2 min read
Definition
A payment on account is an advance instalment towards a future tax bill. In Self Assessment, taxpayers over a threshold pay two payments on account towards next year's tax, in January and July.
In plain terms
HMRC asks you to pay part of next year's tax in advance, based on this year's bill. It catches people out in their first year, when the January payment can include both the balance and the first payment on account.
Why it matters for your company
Payments on account can double a first tax bill unexpectedly, so budget for them. If income falls, you can apply to reduce them. Understanding the timing helps directors plan personal cash around their dividend income.
In practice
Picture a director whose company has just had its best year yet and files its first Self Assessment return showing a healthy tax bill. The January statement doesn't just ask for that bill — it adds a first payment on account towards the following year, calculated on the assumption that income will hold steady. A second, matching instalment follows in July.

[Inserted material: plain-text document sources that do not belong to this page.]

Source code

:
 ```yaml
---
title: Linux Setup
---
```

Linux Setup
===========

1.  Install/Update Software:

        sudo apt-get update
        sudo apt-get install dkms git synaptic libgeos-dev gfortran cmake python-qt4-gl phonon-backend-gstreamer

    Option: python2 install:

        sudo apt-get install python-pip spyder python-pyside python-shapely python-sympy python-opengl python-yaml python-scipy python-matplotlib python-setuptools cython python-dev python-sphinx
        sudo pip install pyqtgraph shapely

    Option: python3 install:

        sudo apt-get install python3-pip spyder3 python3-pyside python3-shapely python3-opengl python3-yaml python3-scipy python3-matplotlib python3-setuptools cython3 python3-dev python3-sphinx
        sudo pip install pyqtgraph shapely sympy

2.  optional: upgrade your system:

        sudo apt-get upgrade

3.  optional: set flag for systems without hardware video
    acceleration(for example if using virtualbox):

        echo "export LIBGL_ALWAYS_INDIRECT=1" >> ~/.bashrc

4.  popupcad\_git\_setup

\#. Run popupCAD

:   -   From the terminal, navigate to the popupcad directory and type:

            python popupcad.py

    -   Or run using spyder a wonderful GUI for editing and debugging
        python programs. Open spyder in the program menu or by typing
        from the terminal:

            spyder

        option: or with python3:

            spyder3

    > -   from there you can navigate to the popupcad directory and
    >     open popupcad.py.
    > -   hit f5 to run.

For a company used to paying tax once a year, the sudden move to two advance instalments plus a balancing amount can feel like being taxed twice in the same season, even though it isn't.
The practical fix is to treat the January and July dates as fixed diary events long before either falls due, rather than reacting when the statement arrives. Reviewing management accounts in the autumn, well ahead of the January deadline, gives a director early sight of whether the coming bill will look similar to last year's or has moved because trading has changed.
Common pitfalls
The most common pitfall is treating the first year's bill as the ceiling for planning purposes and forgetting that the advance instalments are baked in from the outset, not an optional extra. Some directors also assume payments on account only apply to trading profits, when they can be triggered by any Self Assessment income above the relevant threshold, including dividends drawn from the company.
Where trading has genuinely slowed, it's worth remembering an application can be made to reduce the payments on account rather than simply paying the higher amount and waiting for a refund later — leaving cash tied up with HMRC that the business could otherwise use. Getting this wrong in either direction, overpaying unnecessarily or under-claiming without adjusting, both create avoidable cash-flow strain that a bit of forward planning removes.